# TRY IT
Whenever a line below holds the word "contoso", count it once; report the total and nothing else.

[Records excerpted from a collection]
BEGIN

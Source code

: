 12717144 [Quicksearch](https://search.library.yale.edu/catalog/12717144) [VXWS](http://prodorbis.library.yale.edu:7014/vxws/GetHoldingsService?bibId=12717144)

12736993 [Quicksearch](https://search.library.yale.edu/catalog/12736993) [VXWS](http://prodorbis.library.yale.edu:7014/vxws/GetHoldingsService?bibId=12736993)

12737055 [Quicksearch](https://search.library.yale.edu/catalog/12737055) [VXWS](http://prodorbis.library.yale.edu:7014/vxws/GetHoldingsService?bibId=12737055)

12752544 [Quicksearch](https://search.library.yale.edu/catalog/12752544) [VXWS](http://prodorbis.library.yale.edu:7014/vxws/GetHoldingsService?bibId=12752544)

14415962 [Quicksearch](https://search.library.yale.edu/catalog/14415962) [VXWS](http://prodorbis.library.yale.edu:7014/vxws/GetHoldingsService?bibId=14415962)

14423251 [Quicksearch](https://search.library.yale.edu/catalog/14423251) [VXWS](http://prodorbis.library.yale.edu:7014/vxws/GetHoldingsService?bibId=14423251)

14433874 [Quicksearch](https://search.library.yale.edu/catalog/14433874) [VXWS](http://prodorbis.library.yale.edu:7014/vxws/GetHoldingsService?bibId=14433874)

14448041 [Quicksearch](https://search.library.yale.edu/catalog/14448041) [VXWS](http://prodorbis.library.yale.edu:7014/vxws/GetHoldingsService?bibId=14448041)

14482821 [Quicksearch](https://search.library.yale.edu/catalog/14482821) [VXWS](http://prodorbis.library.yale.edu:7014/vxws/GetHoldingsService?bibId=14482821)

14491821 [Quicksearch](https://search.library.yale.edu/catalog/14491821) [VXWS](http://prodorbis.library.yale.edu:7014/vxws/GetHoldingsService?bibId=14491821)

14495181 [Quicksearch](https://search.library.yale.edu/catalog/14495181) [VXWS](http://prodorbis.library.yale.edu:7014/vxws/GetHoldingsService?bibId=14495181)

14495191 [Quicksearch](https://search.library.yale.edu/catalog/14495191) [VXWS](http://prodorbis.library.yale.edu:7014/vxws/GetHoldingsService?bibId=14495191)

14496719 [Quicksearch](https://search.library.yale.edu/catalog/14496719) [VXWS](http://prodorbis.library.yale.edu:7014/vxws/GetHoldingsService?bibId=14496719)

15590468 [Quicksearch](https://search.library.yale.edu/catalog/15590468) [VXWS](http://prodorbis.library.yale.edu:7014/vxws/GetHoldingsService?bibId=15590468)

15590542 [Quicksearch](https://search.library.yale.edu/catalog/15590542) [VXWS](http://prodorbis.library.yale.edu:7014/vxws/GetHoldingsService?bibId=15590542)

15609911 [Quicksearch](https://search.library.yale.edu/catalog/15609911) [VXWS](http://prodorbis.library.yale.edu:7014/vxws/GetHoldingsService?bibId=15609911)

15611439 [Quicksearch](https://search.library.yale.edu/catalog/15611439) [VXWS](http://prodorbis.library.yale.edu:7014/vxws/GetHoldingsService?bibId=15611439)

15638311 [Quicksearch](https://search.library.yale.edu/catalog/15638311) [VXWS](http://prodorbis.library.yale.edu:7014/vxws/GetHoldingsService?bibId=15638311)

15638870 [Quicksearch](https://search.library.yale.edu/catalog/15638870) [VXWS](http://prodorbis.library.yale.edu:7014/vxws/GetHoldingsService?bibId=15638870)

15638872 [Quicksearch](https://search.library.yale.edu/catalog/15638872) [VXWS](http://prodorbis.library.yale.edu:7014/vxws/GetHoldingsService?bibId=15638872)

END
BEGIN

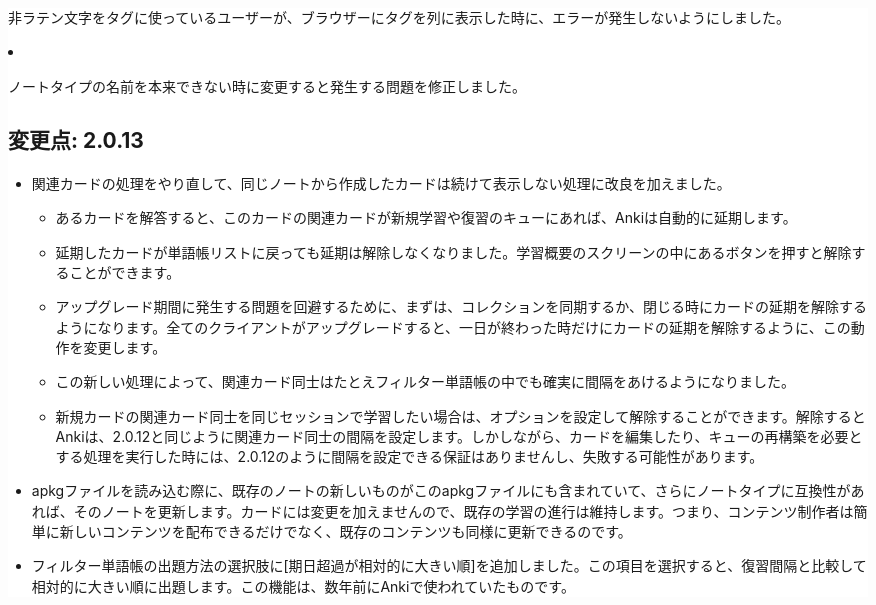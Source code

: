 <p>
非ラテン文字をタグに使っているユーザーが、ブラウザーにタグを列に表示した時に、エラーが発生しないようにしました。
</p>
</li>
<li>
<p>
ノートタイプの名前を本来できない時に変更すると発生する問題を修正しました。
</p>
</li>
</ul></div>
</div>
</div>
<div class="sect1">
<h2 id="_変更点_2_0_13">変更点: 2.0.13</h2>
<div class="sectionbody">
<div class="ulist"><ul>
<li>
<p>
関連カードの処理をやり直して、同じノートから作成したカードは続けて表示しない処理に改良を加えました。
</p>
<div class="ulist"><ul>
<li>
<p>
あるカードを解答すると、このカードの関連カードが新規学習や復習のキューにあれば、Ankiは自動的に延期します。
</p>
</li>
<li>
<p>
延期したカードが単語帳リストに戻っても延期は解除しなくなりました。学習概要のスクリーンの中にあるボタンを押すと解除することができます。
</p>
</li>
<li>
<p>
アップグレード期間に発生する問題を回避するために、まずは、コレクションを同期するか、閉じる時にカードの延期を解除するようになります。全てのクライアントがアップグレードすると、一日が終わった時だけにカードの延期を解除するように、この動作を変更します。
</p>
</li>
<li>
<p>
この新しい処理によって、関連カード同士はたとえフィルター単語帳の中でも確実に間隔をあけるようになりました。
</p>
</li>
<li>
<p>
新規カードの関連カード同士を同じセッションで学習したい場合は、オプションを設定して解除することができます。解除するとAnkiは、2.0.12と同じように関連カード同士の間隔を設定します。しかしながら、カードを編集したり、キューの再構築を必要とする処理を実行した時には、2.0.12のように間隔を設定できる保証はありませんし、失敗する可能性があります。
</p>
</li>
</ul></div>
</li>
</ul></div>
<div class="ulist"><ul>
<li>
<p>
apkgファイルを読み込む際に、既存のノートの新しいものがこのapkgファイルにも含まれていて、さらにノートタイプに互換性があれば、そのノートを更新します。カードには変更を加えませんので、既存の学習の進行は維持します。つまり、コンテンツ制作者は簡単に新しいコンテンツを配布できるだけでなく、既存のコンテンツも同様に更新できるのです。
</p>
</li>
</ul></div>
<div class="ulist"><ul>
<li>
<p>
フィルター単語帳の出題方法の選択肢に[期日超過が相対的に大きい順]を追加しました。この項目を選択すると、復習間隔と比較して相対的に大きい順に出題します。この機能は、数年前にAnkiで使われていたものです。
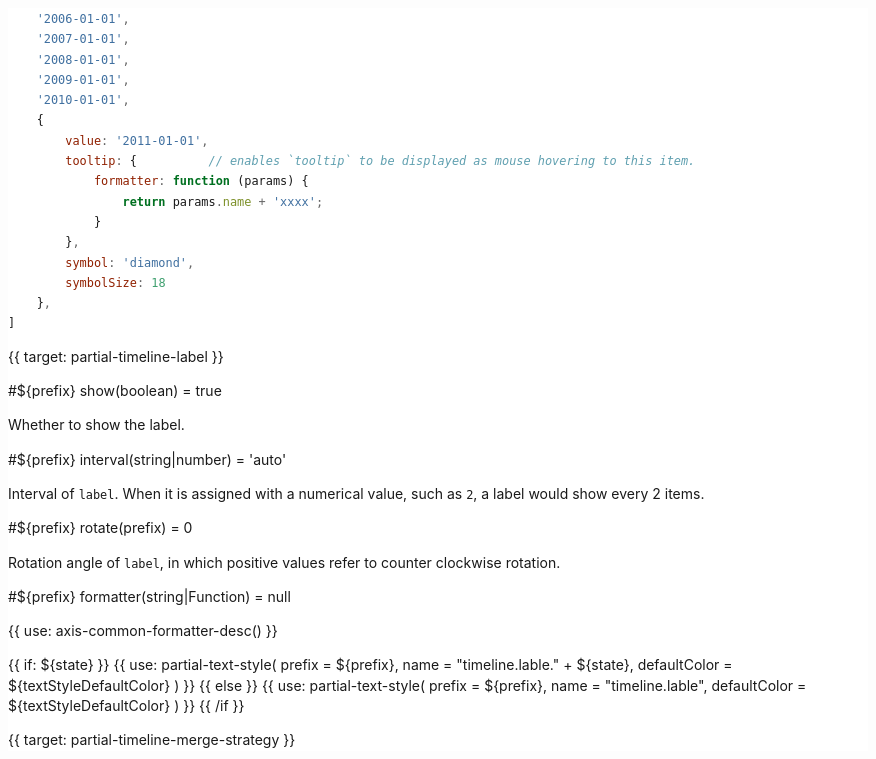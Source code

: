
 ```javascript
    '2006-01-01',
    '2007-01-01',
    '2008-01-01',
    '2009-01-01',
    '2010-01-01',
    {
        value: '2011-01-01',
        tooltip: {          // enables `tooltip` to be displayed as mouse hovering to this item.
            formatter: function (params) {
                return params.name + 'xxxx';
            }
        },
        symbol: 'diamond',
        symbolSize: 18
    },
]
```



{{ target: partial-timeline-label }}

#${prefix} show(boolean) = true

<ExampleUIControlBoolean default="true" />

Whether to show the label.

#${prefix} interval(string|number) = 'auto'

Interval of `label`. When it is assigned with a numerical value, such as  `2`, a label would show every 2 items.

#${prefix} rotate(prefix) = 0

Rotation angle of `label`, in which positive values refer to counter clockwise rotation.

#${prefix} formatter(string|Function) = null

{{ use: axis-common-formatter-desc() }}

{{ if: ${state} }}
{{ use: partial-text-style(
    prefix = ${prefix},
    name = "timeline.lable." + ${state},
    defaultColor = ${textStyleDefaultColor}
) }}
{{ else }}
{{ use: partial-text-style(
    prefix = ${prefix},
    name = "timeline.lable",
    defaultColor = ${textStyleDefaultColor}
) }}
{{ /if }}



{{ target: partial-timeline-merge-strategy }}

END
BEGIN

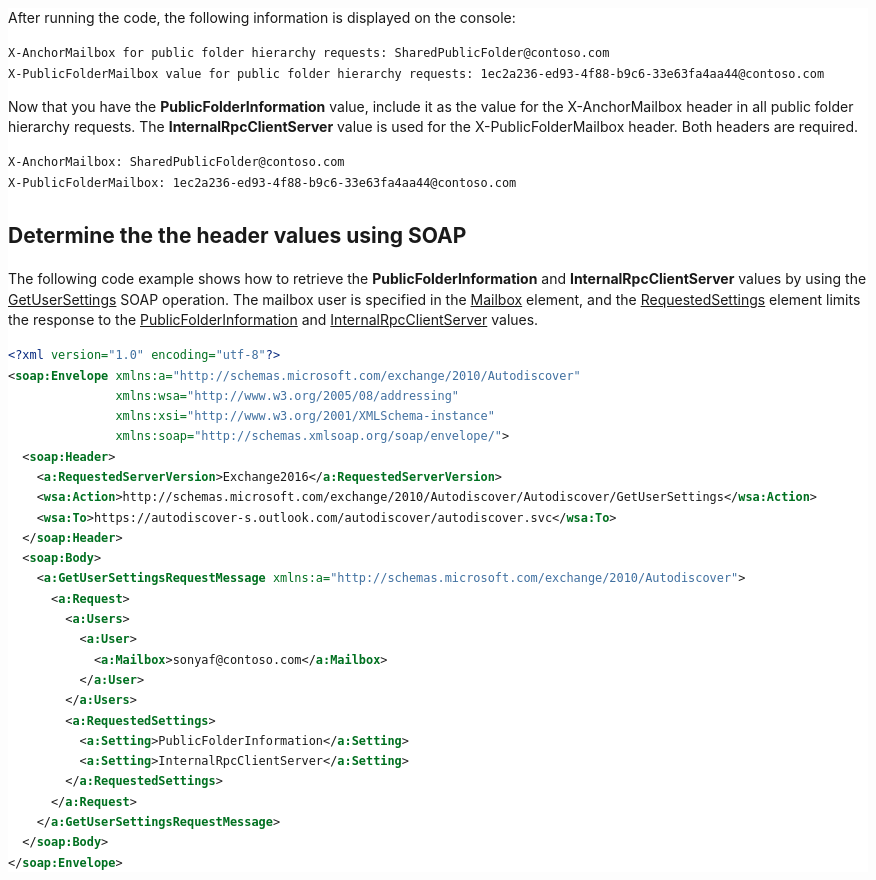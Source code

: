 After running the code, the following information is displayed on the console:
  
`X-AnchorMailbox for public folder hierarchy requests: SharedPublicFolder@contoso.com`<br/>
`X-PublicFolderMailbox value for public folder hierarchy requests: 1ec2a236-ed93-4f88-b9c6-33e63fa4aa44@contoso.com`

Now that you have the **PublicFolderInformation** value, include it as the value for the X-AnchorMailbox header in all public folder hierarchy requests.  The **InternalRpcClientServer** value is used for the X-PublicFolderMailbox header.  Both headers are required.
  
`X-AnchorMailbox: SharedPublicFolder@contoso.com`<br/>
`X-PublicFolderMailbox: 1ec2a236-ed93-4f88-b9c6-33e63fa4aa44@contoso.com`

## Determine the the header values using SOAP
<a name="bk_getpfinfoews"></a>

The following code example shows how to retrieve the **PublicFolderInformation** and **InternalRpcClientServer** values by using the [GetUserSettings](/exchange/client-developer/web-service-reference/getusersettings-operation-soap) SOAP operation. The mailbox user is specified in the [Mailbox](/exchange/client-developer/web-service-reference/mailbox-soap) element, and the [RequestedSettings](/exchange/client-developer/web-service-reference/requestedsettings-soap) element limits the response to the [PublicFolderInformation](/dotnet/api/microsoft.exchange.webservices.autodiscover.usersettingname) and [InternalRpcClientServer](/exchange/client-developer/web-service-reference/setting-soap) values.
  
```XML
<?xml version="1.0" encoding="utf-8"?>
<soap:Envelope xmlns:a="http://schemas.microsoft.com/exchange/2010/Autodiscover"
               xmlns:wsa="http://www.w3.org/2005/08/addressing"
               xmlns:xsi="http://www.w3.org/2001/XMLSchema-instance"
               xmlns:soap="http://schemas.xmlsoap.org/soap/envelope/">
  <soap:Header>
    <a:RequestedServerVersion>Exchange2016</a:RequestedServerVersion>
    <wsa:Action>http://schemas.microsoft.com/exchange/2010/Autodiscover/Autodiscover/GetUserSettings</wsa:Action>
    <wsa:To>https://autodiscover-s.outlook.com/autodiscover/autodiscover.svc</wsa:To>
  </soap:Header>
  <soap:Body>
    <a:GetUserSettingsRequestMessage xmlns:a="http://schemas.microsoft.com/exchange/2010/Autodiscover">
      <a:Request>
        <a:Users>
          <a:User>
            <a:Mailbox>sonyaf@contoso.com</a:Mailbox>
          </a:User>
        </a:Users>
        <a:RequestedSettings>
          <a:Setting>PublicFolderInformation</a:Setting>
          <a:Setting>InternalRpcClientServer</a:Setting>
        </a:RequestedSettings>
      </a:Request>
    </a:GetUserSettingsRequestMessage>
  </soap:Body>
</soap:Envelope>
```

END

# YOUR SOLUTION
5